彼と付き合ってからは、今まで行ったこともない劇場で彼の漫才を見るのが私の週末になった。
彼が考える漫才は独特の世界観があり、一定のマニアから評価されているらしい。
私には詳しいことはよくわからなかったが、劇場で見た彼は面白く普段より輝いていて、何より面白さの中に優しさを感じられた。
そんな普段優しい彼がピリつく季節がある。それはM-1が行われる冬の時期だ。
出会った年は3回戦、次の年は2回戦、その次の年は3回戦敗退だった。
終わって帰ってくるたび、彼は「待たしてごめんな…」と謝ってくる。私は待たされている気もなかったし、大晦日生まれの彼に何のプレゼントを買ってあげようかで頭を悩ましていたのが、私達の年末だった。

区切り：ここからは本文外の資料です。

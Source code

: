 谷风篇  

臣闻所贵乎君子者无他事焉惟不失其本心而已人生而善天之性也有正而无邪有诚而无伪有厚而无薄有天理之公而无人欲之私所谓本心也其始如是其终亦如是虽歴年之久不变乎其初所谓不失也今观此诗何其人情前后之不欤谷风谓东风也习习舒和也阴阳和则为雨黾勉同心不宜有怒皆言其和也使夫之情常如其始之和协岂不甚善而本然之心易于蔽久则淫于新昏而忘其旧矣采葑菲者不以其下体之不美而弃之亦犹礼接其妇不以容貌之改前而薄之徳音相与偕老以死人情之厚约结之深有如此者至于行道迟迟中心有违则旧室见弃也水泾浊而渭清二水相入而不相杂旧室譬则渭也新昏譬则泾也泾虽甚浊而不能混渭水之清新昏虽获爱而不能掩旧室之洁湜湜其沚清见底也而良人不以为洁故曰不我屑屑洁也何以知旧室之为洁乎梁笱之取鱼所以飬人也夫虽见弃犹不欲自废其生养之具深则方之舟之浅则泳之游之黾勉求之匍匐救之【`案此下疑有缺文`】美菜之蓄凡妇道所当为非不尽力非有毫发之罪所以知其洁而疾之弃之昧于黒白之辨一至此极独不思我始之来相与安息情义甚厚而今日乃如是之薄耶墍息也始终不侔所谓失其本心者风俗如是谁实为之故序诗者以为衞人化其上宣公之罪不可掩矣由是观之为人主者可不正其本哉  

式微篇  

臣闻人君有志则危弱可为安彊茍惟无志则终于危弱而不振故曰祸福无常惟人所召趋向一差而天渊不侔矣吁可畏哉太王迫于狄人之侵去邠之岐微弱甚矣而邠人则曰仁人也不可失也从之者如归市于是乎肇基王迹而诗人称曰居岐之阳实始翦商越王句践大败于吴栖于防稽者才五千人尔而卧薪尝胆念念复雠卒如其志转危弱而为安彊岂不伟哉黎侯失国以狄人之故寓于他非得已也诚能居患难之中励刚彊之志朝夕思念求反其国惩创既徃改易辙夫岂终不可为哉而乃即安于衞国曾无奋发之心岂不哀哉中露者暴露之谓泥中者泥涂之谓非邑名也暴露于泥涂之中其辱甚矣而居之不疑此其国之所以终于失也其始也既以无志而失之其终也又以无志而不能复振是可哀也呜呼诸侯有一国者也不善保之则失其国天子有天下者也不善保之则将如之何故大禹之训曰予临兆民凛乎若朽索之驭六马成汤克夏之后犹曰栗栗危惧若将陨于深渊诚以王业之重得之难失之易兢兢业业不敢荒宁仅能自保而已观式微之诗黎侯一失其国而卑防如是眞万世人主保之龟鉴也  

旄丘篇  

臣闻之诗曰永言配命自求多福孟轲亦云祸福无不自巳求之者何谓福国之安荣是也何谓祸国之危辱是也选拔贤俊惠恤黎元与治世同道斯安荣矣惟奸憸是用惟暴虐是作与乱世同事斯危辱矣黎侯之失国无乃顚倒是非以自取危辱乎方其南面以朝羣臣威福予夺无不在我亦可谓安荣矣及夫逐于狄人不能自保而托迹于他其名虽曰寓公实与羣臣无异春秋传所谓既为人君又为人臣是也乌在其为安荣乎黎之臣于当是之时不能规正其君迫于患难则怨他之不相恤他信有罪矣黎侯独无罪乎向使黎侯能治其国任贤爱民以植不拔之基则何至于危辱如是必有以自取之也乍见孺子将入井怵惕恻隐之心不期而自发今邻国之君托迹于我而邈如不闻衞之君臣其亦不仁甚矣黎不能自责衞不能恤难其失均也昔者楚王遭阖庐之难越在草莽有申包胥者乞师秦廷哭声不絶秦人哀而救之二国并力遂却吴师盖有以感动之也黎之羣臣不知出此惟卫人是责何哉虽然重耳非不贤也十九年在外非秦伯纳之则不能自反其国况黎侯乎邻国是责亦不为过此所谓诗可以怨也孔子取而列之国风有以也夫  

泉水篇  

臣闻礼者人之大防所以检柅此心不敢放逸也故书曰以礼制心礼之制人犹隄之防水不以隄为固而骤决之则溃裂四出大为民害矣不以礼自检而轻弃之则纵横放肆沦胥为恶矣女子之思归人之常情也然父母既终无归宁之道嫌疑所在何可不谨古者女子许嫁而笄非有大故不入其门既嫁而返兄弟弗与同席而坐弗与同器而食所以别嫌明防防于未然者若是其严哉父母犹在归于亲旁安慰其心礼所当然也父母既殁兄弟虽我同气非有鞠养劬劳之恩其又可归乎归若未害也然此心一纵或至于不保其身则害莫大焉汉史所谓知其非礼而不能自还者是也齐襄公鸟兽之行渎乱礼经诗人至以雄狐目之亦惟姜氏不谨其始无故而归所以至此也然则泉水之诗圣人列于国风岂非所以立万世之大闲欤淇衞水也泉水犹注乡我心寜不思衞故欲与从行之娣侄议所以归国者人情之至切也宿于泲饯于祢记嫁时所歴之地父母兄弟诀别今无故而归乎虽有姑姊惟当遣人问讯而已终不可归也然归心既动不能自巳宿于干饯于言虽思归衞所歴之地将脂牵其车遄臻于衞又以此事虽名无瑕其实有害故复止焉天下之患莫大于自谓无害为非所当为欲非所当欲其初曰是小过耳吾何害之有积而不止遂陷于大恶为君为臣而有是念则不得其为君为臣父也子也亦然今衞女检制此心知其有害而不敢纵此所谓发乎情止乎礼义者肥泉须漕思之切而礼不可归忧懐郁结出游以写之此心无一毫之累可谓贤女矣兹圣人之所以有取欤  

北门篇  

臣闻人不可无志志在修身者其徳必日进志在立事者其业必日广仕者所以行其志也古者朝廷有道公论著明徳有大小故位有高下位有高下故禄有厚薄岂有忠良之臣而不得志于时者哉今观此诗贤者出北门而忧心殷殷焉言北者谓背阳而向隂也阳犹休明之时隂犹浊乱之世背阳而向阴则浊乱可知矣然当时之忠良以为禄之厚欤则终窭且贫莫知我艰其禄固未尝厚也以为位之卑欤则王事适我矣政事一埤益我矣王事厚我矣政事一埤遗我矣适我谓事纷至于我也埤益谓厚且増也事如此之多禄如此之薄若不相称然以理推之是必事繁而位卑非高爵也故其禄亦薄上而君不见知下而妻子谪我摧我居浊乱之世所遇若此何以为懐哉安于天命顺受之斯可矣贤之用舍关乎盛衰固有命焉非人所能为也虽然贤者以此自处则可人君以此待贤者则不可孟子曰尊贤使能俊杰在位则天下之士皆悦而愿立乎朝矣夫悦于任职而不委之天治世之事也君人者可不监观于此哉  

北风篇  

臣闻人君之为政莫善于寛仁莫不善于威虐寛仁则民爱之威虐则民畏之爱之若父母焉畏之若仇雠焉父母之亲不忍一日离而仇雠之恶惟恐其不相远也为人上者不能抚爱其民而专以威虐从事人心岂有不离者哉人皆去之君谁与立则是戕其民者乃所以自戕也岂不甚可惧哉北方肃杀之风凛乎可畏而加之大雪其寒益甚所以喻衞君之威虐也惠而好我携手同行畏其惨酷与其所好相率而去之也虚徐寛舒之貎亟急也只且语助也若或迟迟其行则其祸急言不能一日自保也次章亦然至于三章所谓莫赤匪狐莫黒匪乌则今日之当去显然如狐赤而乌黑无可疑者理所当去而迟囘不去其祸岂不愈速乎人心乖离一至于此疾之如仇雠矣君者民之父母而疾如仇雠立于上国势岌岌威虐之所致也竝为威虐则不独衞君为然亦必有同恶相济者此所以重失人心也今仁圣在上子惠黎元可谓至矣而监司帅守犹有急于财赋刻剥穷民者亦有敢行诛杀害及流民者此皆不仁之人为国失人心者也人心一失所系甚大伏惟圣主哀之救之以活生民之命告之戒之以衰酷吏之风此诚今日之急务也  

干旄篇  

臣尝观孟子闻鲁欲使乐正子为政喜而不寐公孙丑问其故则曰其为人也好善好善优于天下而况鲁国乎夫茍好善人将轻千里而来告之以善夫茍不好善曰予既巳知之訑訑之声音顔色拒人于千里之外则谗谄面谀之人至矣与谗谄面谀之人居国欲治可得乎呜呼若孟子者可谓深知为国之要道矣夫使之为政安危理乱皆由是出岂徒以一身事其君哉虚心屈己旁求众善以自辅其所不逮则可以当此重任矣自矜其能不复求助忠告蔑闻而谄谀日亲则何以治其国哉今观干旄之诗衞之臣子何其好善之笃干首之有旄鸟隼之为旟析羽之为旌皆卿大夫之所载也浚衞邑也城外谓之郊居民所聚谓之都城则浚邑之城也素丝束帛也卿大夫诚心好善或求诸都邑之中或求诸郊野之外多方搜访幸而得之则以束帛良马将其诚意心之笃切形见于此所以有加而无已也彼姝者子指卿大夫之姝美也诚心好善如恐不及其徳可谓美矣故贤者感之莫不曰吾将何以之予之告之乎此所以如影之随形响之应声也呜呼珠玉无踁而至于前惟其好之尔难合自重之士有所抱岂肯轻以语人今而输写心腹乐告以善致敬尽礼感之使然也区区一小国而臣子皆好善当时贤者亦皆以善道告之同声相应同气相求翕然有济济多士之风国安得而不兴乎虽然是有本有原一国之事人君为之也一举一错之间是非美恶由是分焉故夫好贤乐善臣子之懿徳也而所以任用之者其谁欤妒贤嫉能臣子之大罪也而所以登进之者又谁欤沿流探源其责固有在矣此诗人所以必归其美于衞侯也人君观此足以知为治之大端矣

…なんて、おどけてはみていたけど。30歳を手前にして友人達が結婚していく中、売れない芸人と付き合っていく不安。職場にいる彼よりもイケメンで収入が安定している男達。
そんなのに流されそうな日々の葛藤もあったけど、やっぱり彼の優しさと面白さは代えがたいものだった。

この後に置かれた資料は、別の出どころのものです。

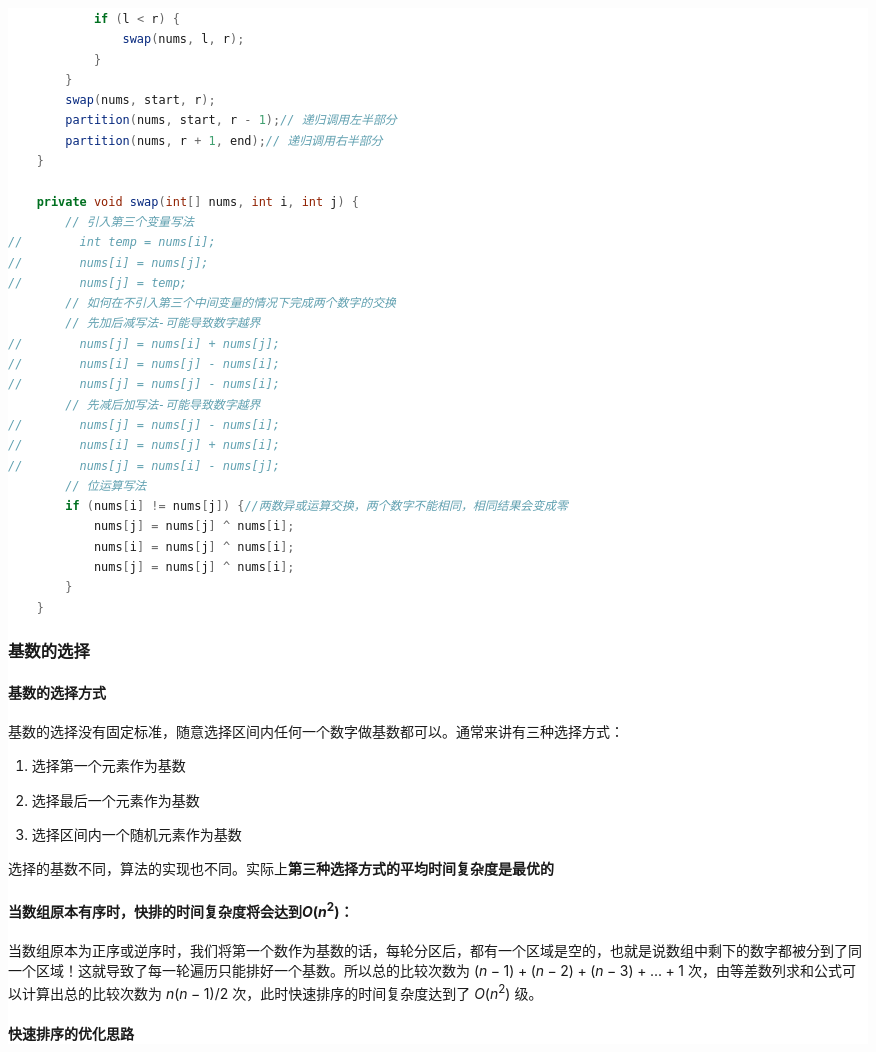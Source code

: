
 ```java
            if (l < r) {
                swap(nums, l, r);
            }
        }
        swap(nums, start, r);
        partition(nums, start, r - 1);// 递归调用左半部分
        partition(nums, r + 1, end);// 递归调用右半部分
    }

    private void swap(int[] nums, int i, int j) {
        // 引入第三个变量写法
//        int temp = nums[i];
//        nums[i] = nums[j];
//        nums[j] = temp;
        // 如何在不引入第三个中间变量的情况下完成两个数字的交换
        // 先加后减写法-可能导致数字越界
//        nums[j] = nums[i] + nums[j];
//        nums[i] = nums[j] - nums[i];
//        nums[j] = nums[j] - nums[i];
        // 先减后加写法-可能导致数字越界
//        nums[j] = nums[j] - nums[i];
//        nums[i] = nums[j] + nums[i];
//        nums[j] = nums[i] - nums[j];
        // 位运算写法
        if (nums[i] != nums[j]) {//两数异或运算交换，两个数字不能相同，相同结果会变成零
            nums[j] = nums[j] ^ nums[i];
            nums[i] = nums[j] ^ nums[i];
            nums[j] = nums[j] ^ nums[i];
        }
    }
```

### 基数的选择

#### **基数的选择方式**

基数的选择没有固定标准，随意选择区间内任何一个数字做基数都可以。通常来讲有三种选择方式：

1. 选择第一个元素作为基数

2. 选择最后一个元素作为基数
3. 选择区间内一个随机元素作为基数

选择的基数不同，算法的实现也不同。实际上**第三种选择方式的平均时间复杂度是最优的**

#### **当数组原本有序时，快排的时间复杂度将会达到$O(n^2)$：**

当数组原本为正序或逆序时，我们将第一个数作为基数的话，每轮分区后，都有一个区域是空的，也就是说数组中剩下的数字都被分到了同一个区域！这就导致了每一轮遍历只能排好一个基数。所以总的比较次数为 $(n - 1) + (n - 2) + (n - 3) + ... + 1$ 次，由等差数列求和公式可以计算出总的比较次数为 $n(n - 1)/2$ 次，此时快速排序的时间复杂度达到了 $O(n^2)$ 级。

#### 快速排序的优化思路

だから、この時期落ち込みながら帰ってくる彼を励ましながら「この人の成功を見るまではもう少しだけ側にいよう」と思えたんだ。
数年前の貴方からの言葉で側にいることはできなくなってしまったけど、M-1を追いかけるのはこの時期の私のイベントになってしまいました。
貴方が望んでいる世界には後少しで届くと思うから、画面越しだけど今年も一人のファンとして貴方のことを応援しています。